New research from Olin Professor Andrew Knight shows that people working in customer-facing companies, like retailers (or cartoon burger joints), tend to be happier at work. Meanwhile, workers for companies further removed from direct customer interaction—manufacturing companies, for example (or treehouse cookie factories)—tend to be less happy.

But the research goes even further by showing that the phenomenon is not limited to individuals who work directly with customers. It affects everyone at the company—depending on whether the company itself deals more directly with end consumers.

“The accountants who work in a grocery store company would be happier than the ones who work at General Mills,” Knight said. “We’re trying to make the point that it’s broader than the people who are directly engaged with customers.”

The cost of miserable workers

Knight’s research gauges employee happiness in terms of “workforce strain,” including sick time, absenteeism, and job burnout—issues that significantly affect productivity.

“Workforce strain is extremely expensive,” said Knight, professor of organizational behavior at Olin. How expensive? The Centers for Disease Control and Prevention reports that productivity losses to absenteeism cost US employers nearly $1,700 for every worker, totaling $226 billion a year.

“There’s also the human, goodness-of-life component,” Knight said. “If people are sick and don’t want to come into work, that’s not a good outcome.”

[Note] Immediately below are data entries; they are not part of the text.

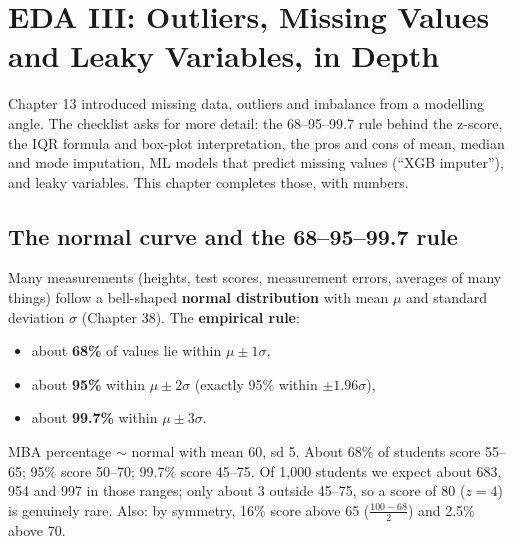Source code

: \chapter{EDA III: Outliers, Missing Values and Leaky Variables, in Depth}

Chapter 13 introduced missing data, outliers and imbalance from a modelling angle. The checklist asks for more detail: the 68--95--99.7 rule behind the
z-score, the IQR formula and box-plot interpretation, the pros and cons of mean, median and mode imputation, ML models that predict missing values (``XGB
imputer''), and leaky variables. This chapter completes those, with numbers.

\section{The normal curve and the 68--95--99.7 rule}
Many measurements (heights, test scores, measurement errors, averages of many things) follow a bell-shaped \textbf{normal distribution} with mean $\mu$ and
standard deviation $\sigma$ (Chapter 38). The \textbf{empirical rule}:
\begin{itemize}
\item about \textbf{68\%} of values lie within $\mu\pm1\sigma$,
\item about \textbf{95\%} within $\mu\pm2\sigma$ (exactly 95\% within $\pm1.96\sigma$),
\item about \textbf{99.7\%} within $\mu\pm3\sigma$.
\end{itemize}
\begin{center}
\end{center}
\begin{example}
MBA percentage $\sim$ normal with mean 60, sd 5. About 68\% of students score 55--65; 95\% score 50--70; 99.7\% score 45--75. Of 1{,}000 students we expect
about 683, 954 and 997 in those ranges; only about 3 outside 45--75, so a score of 80 ($z = 4$) is genuinely rare. Also: by symmetry, 16\% score above 65
($\frac{100 - 68}{2}$) and 2.5\% above 70.
\end{example}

The paper, published in February by the Academy of Management Journal, relied on more than 24,000 survey responses by employees, leaders, and human resources workers at 161 small- and medium-sized firms in Germany. Different groups of workers filled out surveys measuring how positively or negatively they viewed their work; how openly they could express emotion on the job; their level of emotional exhaustion; and how rigorously the company regulated or centralized their work.

The research—conducted with colleagues from Germany’s WHU-Otto Beisheim School of Management and Switzerland’s University of St. Gallen—also measured the degree to which companies value “emotion-focused personnel practices.” The study found that organizations that tend to value outward expressions of emotions—again, those that are more customer-facing—tended to have happier workers.

“In manufacturing, for example, there’s a thought that emotions impede work, standing in the way of making good decisions,” Knight said. “There’s an assumption that emotions should be kept out.”

Easier to decide how to feel

The paper suggests, however, that “neutralizing” emotions on the job may be more emotionally taxing at work than making a conscious decision to mask your emotions when, for example, a customer is particularly difficult to work with. Workers can commiserate in a back room after an unpleasant encounter, which ultimately contributes to a more positive “affective tone” in the workplace.

The results perhaps upend conventional wisdom suggesting that dealing directly with customers—who, as we know, are always right—might be aggravating and emotionally taxing as workers grit their teeth through difficult interactions.

“For every customer who is a pain in the neck, there’s probably a customer who is a true delight,” Knight said. “That is a part of people-centric work that maybe doesn’t exist in some of these other worlds—like manufacturing.”

Knight and his fellow researchers acknowledged that their paper represents only a snapshot in time, in a specific geography. Additional research into this area might look at these issues over time and in other parts of the world, as well as in much larger or much smaller organizations.

Another dimension the research does not consider is the financial performance of the firms that were studied.

“What if emotion is linked to a lower error rate and more efficiency?” Knight said. “You can’t pull one component of an organization and change it; you have to think about the whole logic of the system and how the pieces fit together.”